** Source data follows **

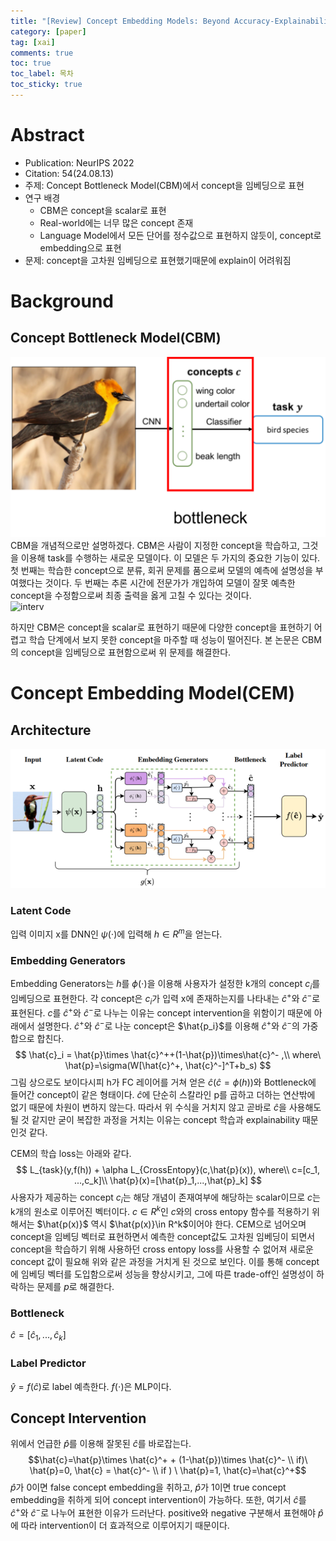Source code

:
 ```yaml
---
title: "[Review] Concept Embedding Models: Beyond Accuracy-Explainability Trade-off"
category: [paper]
tag: [xai]
comments: true
toc: true
toc_label: 목차
toc_sticky: true
---
```

# Abstract
* Publication: NeurIPS 2022
* Citation: 54(24.08.13)
* 주제: Concept Bottleneck Model(CBM)에서 concept을 임베딩으로 표현
* 연구 배경
    - CBM은 concept을 scalar로 표현
    - Real-world에는 너무 많은 concept 존재
    - Language Model에서 모든 단어를 정수값으로 표현하지 않듯이, concept로 embedding으로 표현
* 문제: concept을 고차원 임베딩으로 표현했기때문에 explain이 어려워짐

# Background
## Concept Bottleneck Model(CBM)
![CBM](/assets/CEM/CBM.png)   
CBM을 개념적으로만 설명하겠다. CBM은 사람이 지정한 concept을 학습하고, 그것을 이용해 task를 수행하는 새로운 모델이다.
이 모델은 두 가지의 중요한 기능이 있다. 첫 번째는 학습한 concept으로 분류, 회귀 문제를 품으로써 모델의 예측에 설명성을 부여했다는 것이다.
두 번째는 추론 시간에 전문가가 개입하여 모델이 잘못 예측한 concept을 수정함으로써 최종 출력을 옳게 고칠 수 있다는 것이다.   
![interv](/assets/CEM/intervetion.png)

하지만 CBM은 concept을 scalar로 표현하기 때문에 다양한 concept을 표현하기 어렵고 학습 단계에서 보지 못한 concept을 마주할 때 성능이 떨어진다.
본 논문은 CBM의 concept을 임베딩으로 표현함으로써 위 문제를 해결한다.

# Concept Embedding Model(CEM)
## Architecture
![arch](/assets/CEM/CEM.png)   
### Latent Code
입력 이미지 x를 DNN인 $\psi(\cdot)$에 입력해 $h\in R^m$을 얻는다.
### Embedding Generators
Embedding Generators는 $h$를 $\phi(\cdot)$을 이용해 사용자가 설정한 k개의 concept $c_i$를 임베딩으로 표현한다. 각 concept은 $c_i$가 입력 x에 존재하는지를 나타내는 $\hat{c}^+$와 $\hat{c}^-$로 표현된다. $c$를 $\hat{c}^+$와 $\hat{c}^-$로 나누는 이유는 concept intervention을 위함이기 때문에 아래에서 설명한다.
$\hat{c}^+$와 $\hat{c}^-$로 나눈 concept은 $\hat{p_i}$를 이용해 $\hat{c}^+$와 $\hat{c}^-$의 가중합으로 합친다.
$$
\hat{c}_i = \hat{p}\times \hat{c}^++(1-\hat{p})\times\hat{c}^- ,\\
where\ \hat{p}=\sigma(W[\hat{c}^+, \hat{c}^-]^T+b_s)
$$
그림 상으로도 보이다시피 h가 FC 레이어를 거쳐 얻은 $\hat{c}(\hat{c}=\phi(h))$와 Bottleneck에 들어간 concept이 같은 형태이다.
$\hat{c}$에 단순히 스칼라인 p를 곱하고 더하는 연산밖에 없기 때문에 차원이 변하지 않는다. 따라서 위 수식을 거치지 않고 곧바로 $\hat{c}$을 사용해도 될 것 같지만 굳이 복잡한 과정을 거치는 이유는 concept 학습과 explainability 때문인것 같다.

CEM의 학습 loss는 아래와 같다.
$$
L_{task}(y,f(h)) + \alpha L_{CrossEntopy}(c,\hat{p}(x)), where\\
c=[c_1, ...,c_k]\\
\hat{p}(x)=[\hat{p}_1,...,\hat{p}_k]
$$
사용자가 제공하는 concept $c_i$는 해당 개념이 존재여부에 해당하는 scalar이므로 $c$는 k개의 원소로 이루어진 벡터이다. $c\in R^k$인 $c$와의 cross entopy 함수를 적용하기 위해서는 $\hat{p(x)}$ 역시 $\hat{p(x)}\in R^k$이어야 한다. CEM으로 넘어오며 concept을 임베딩 벡터로 표현하면서 예측한 concept값도 고차원 임베딩이 되면서 concept을 학습하기 위해 사용하던 cross entopy loss를 사용할 수 없어져 새로운 concept 값이 필요해 위와 같은 과정을 거치게 된 것으로 보인다. 이를 통해 concept에 임베딩 벡터를 도입함으로써 성능을 향상시키고, 그에 따른 trade-off인 설명성이 하락하는 문제를 $p$로 해결한다.

### Bottleneck
$\hat{c} = [\hat{c}_1,...,\hat{c}_k]$

### Label Predictor
$\hat{y}=f(\hat{c})$로 label 예측한다. $f(\cdot)$은 MLP이다.

## Concept Intervention
위에서 언급한 $\hat{p}$를 이용해 잘못된 $\hat{c}$를 바로잡는다. $$\hat{c}=\hat{p}\times \hat{c}^+ + (1-\hat{p})\times \hat{c}^-
\\ if)\ \hat{p}=0, \hat{c} = \hat{c}^- \\
if ) \ \hat{p}=1, \hat{c}=\hat{c}^+$$
$\hat{p}$가 0이면 false concept embedding을 취하고, $\hat{p}$가 1이면 true concept embedding을 취하게 되어 concept intervention이 가능하다. 또한, 여기서 $\hat{c}$를 $\hat{c}^+$와 $\hat{c}^-$로 나누어 표현한 이유가 드러난다. positive와 negative 구분해서 표현해야 $\hat{p}$에 따라 intervention이 더 효과적으로 이루어지기 때문이다.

** End of Source data **

*What to produce*
Give an exact copy of the data, and omit any pictures it holds.

*Task result*
Source code

:
 ```yaml
---
title: "[Review] Concept Embedding Models: Beyond Accuracy-Explainability Trade-off"
category: [paper]
tag: [xai]
comments: true
toc: true
toc_label: 목차
toc_sticky: true
---
```

# Abstract
* Publication: NeurIPS 2022
* Citation: 54(24.08.13)
* 주제: Concept Bottleneck Model(CBM)에서 concept을 임베딩으로 표현
* 연구 배경
    - CBM은 concept을 scalar로 표현
    - Real-world에는 너무 많은 concept 존재
    - Language Model에서 모든 단어를 정수값으로 표현하지 않듯이, concept로 embedding으로 표현
* 문제: concept을 고차원 임베딩으로 표현했기때문에 explain이 어려워짐

# Background
## Concept Bottleneck Model(CBM)
![CBM](/assets/CEM/CBM.png)   
CBM을 개념적으로만 설명하겠다. CBM은 사람이 지정한 concept을 학습하고, 그것을 이용해 task를 수행하는 새로운 모델이다.
이 모델은 두 가지의 중요한 기능이 있다. 첫 번째는 학습한 concept으로 분류, 회귀 문제를 품으로써 모델의 예측에 설명성을 부여했다는 것이다.
두 번째는 추론 시간에 전문가가 개입하여 모델이 잘못 예측한 concept을 수정함으로써 최종 출력을 옳게 고칠 수 있다는 것이다.   
![interv](/assets/CEM/intervetion.png)

하지만 CBM은 concept을 scalar로 표현하기 때문에 다양한 concept을 표현하기 어렵고 학습 단계에서 보지 못한 concept을 마주할 때 성능이 떨어진다.
본 논문은 CBM의 concept을 임베딩으로 표현함으로써 위 문제를 해결한다.

# Concept Embedding Model(CEM)
## Architecture
![arch](/assets/CEM/CEM.png)   
### Latent Code
입력 이미지 x를 DNN인 $\psi(\cdot)$에 입력해 $h\in R^m$을 얻는다.
### Embedding Generators
Embedding Generators는 $h$를 $\phi(\cdot)$을 이용해 사용자가 설정한 k개의 concept $c_i$를 임베딩으로 표현한다. 각 concept은 $c_i$가 입력 x에 존재하는지를 나타내는 $\hat{c}^+$와 $\hat{c}^-$로 표현된다. $c$를 $\hat{c}^+$와 $\hat{c}^-$로 나누는 이유는 concept intervention을 위함이기 때문에 아래에서 설명한다.
$\hat{c}^+$와 $\hat{c}^-$로 나눈 concept은 $\hat{p_i}$를 이용해 $\hat{c}^+$와 $\hat{c}^-$의 가중합으로 합친다.
$$
\hat{c}_i = \hat{p}\times \hat{c}^++(1-\hat{p})\times\hat{c}^- ,\\
where\ \hat{p}=\sigma(W[\hat{c}^+, \hat{c}^-]^T+b_s)
$$
그림 상으로도 보이다시피 h가 FC 레이어를 거쳐 얻은 $\hat{c}(\hat{c}=\phi(h))$와 Bottleneck에 들어간 concept이 같은 형태이다.
$\hat{c}$에 단순히 스칼라인 p를 곱하고 더하는 연산밖에 없기 때문에 차원이 변하지 않는다. 따라서 위 수식을 거치지 않고 곧바로 $\hat{c}$을 사용해도 될 것 같지만 굳이 복잡한 과정을 거치는 이유는 concept 학습과 explainability 때문인것 같다.

CEM의 학습 loss는 아래와 같다.
$$
L_{task}(y,f(h)) + \alpha L_{CrossEntopy}(c,\hat{p}(x)), where\\
c=[c_1, ...,c_k]\\
\hat{p}(x)=[\hat{p}_1,...,\hat{p}_k]
$$
사용자가 제공하는 concept $c_i$는 해당 개념이 존재여부에 해당하는 scalar이므로 $c$는 k개의 원소로 이루어진 벡터이다. $c\in R^k$인 $c$와의 cross entopy 함수를 적용하기 위해서는 $\hat{p(x)}$ 역시 $\hat{p(x)}\in R^k$이어야 한다. CEM으로 넘어오며 concept을 임베딩 벡터로 표현하면서 예측한 concept값도 고차원 임베딩이 되면서 concept을 학습하기 위해 사용하던 cross entopy loss를 사용할 수 없어져 새로운 concept 값이 필요해 위와 같은 과정을 거치게 된 것으로 보인다. 이를 통해 concept에 임베딩 벡터를 도입함으로써 성능을 향상시키고, 그에 따른 trade-off인 설명성이 하락하는 문제를 $p$로 해결한다.

### Bottleneck
$\hat{c} = [\hat{c}_1,...,\hat{c}_k]$

### Label Predictor
$\hat{y}=f(\hat{c})$로 label 예측한다. $f(\cdot)$은 MLP이다.

## Concept Intervention
위에서 언급한 $\hat{p}$를 이용해 잘못된 $\hat{c}$를 바로잡는다. $$\hat{c}=\hat{p}\times \hat{c}^+ + (1-\hat{p})\times \hat{c}^-
\\ if)\ \hat{p}=0, \hat{c} = \hat{c}^- \\
if ) \ \hat{p}=1, \hat{c}=\hat{c}^+$$
$\hat{p}$가 0이면 false concept embedding을 취하고, $\hat{p}$가 1이면 true concept embedding을 취하게 되어 concept intervention이 가능하다. 또한, 여기서 $\hat{c}$를 $\hat{c}^+$와 $\hat{c}^-$로 나누어 표현한 이유가 드러난다. positive와 negative 구분해서 표현해야 $\hat{p}$에 따라 intervention이 더 효과적으로 이루어지기 때문이다.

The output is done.